To sum up: Issue is completely valid, sponsor confirmed and enough issue has been given. Please make it a valid solo high, thanks IIIIIII!

[sherlock-admin]

Escalate for 10 USDC

It is a valid solo high. Sponsor confirmed the issue and severity.

Re-explanation for better understanding:

The function:

 function getTotalBorrowingFees(DataStore dataStore, address market, address longToken, address shortToken, bool isLong) 
internal view returns (uint256) {
 uint256 openInterest = getOpenInterest(dataStore, market, longToken, shortToken, isLong);
  uint256 cumulativeBorrowingFactor = getCumulativeBorrowingFactor(dataStore, market, isLong);
 uint256 totalBorrowing = getTotalBorrowing(dataStore, market, isLong);
  return openInterest * cumulativeBorrowingFactor - totalBorrowing;
 }

is made to return the borrowingFees that are pending at that moment. The issue is that inside the getTotalBorrowingFees function, they are calling the wrong function to get the cumulativeBorrowingFactor.

They are calling the function cumulativeBorrowingFactor instead of getNextCumulativeBorrowingFactor. , that is the one that should be called to get the updated borrowing fees. Calling the cumulativeBorrowingFactor returns the outdated fees.

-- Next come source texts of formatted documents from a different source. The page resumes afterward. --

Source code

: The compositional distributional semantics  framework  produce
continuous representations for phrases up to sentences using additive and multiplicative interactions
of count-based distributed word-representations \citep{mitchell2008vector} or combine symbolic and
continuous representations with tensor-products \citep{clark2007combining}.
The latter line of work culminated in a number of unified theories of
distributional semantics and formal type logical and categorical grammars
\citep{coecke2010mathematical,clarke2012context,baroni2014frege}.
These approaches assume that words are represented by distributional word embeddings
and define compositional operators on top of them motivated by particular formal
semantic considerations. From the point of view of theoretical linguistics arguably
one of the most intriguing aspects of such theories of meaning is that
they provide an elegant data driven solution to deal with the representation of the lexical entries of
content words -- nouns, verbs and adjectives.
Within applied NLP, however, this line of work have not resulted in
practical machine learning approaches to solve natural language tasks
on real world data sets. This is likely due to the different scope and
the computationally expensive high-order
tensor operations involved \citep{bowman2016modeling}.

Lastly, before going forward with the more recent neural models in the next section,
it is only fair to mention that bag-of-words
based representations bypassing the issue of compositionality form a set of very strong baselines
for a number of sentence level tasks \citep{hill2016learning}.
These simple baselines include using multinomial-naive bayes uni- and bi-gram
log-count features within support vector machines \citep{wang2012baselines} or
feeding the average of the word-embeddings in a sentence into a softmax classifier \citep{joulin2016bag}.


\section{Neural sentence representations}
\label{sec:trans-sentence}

These outdate in fees can cause a missmatch in pricing specially while withdrawing, as sponsor confirmed.

To sum up: Issue is completely valid, sponsor confirmed and enough issue has been given. Please make it a valid solo high, thanks IIIIIII!

You've created a valid escalation for 10 USDC!

To remove the escalation from consideration: Delete your comment.

You may delete or edit your escalation comment anytime before the 48-hour escalation window closes. After that, the escalation becomes final.